(Dataset entries)
____

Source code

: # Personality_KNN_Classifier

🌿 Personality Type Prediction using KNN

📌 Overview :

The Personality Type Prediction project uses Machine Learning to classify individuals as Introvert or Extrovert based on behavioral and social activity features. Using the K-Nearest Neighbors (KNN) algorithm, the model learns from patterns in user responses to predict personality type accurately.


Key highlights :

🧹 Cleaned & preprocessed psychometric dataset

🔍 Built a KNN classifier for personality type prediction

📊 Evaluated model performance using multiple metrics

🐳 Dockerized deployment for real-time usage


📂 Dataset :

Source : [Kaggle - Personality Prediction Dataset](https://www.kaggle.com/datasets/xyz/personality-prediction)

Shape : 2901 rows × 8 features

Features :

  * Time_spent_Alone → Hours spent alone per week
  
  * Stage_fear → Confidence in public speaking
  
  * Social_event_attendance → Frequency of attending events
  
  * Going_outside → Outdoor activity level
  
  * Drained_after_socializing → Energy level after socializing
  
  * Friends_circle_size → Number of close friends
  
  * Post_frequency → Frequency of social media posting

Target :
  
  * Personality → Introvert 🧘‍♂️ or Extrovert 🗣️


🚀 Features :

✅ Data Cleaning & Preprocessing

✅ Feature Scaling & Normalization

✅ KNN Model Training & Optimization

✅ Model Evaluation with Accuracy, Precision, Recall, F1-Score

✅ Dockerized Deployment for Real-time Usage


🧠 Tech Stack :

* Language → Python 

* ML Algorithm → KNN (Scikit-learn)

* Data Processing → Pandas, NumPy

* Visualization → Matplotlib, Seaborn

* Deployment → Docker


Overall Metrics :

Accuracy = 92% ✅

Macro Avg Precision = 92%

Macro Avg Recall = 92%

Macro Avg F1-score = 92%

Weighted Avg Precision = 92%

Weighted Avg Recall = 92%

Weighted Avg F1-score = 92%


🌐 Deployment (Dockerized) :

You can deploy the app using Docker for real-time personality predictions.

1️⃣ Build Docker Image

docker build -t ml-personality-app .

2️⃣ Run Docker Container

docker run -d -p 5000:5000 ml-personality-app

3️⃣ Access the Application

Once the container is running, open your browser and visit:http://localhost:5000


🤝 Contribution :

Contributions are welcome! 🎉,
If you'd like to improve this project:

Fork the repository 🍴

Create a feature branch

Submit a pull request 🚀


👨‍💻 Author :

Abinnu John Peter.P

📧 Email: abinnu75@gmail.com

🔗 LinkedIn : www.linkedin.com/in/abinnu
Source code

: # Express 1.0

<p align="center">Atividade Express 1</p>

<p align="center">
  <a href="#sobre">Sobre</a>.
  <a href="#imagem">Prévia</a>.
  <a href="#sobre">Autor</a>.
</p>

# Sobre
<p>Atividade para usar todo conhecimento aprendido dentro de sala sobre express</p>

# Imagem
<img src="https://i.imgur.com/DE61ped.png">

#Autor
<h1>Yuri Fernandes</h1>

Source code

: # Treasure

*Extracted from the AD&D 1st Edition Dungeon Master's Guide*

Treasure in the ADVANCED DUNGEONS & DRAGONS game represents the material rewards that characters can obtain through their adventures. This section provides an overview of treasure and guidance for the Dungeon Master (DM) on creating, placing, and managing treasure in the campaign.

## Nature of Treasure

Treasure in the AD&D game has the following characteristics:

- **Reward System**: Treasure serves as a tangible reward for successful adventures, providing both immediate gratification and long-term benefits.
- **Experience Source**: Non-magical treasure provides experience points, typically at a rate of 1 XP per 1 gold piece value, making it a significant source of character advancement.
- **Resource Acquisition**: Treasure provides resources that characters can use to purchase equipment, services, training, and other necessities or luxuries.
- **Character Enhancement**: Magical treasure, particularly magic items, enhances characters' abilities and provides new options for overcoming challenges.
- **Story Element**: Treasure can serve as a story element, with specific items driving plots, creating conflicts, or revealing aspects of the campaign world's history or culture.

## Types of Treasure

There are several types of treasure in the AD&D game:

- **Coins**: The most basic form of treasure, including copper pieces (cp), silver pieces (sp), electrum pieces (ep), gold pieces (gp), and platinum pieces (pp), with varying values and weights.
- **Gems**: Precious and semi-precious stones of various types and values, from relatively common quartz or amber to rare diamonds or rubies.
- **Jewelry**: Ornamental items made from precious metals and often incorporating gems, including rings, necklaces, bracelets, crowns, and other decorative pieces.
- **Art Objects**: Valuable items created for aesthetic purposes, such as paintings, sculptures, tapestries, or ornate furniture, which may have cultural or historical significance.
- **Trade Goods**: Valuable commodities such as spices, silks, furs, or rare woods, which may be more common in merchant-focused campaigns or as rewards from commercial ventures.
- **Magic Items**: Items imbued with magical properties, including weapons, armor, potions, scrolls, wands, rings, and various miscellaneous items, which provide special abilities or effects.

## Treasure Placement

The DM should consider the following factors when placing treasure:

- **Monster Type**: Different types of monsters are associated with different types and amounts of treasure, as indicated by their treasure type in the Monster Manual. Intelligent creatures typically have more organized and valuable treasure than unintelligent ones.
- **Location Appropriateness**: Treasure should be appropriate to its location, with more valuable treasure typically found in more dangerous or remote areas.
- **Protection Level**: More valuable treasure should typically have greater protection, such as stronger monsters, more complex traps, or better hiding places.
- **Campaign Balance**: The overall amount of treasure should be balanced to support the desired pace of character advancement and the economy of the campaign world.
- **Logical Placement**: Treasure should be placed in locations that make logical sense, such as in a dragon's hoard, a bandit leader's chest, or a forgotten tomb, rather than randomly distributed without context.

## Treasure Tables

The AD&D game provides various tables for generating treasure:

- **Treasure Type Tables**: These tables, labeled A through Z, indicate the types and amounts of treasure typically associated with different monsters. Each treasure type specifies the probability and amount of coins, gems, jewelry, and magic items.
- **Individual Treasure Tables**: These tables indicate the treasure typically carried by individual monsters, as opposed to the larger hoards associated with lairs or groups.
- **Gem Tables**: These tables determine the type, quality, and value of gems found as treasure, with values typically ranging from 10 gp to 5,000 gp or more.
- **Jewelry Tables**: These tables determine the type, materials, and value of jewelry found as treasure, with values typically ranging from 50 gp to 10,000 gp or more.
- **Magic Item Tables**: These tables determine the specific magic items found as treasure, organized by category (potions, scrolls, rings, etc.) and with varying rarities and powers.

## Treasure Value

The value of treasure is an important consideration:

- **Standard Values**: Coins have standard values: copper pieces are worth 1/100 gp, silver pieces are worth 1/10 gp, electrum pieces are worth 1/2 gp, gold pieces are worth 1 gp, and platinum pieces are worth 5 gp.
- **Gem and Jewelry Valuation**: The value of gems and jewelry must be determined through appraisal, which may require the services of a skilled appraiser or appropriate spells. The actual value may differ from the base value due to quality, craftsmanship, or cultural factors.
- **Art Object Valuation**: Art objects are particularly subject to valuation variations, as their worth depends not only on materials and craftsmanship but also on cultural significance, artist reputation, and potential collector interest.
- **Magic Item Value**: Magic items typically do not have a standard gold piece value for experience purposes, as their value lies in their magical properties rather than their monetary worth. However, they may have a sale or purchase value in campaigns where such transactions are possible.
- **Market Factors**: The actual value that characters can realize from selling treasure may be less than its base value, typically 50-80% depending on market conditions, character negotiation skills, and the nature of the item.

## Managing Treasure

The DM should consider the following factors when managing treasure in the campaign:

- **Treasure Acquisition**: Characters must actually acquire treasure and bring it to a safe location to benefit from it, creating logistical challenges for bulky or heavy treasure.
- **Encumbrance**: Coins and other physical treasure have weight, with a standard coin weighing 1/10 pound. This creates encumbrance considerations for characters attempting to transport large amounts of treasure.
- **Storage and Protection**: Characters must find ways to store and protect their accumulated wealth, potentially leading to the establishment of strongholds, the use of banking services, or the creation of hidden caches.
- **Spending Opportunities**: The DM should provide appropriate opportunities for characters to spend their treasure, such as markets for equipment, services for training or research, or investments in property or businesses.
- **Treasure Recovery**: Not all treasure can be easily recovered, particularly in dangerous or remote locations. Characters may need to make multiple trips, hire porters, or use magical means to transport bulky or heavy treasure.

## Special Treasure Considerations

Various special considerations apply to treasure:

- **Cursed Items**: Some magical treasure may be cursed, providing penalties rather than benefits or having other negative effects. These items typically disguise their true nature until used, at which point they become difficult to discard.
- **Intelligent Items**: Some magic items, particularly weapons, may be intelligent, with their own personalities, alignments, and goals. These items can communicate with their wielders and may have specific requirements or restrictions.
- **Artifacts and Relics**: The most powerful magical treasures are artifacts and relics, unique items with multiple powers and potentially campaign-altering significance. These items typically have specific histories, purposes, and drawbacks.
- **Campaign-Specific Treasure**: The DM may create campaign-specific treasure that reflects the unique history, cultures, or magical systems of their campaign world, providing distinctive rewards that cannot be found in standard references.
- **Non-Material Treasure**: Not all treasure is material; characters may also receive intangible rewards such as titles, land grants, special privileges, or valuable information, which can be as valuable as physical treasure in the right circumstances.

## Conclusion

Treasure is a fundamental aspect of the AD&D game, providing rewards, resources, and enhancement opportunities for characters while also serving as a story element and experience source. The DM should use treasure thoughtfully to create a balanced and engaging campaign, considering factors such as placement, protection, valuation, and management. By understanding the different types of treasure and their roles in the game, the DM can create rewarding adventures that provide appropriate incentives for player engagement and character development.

____

### Your objective:
Every line in the data that holds the string "Atividade" should be copied.

### Answer space:
<p align="center">Atividade Express 1</p>
<p>Atividade para usar todo conhecimento aprendido dentro de sala sobre express</p>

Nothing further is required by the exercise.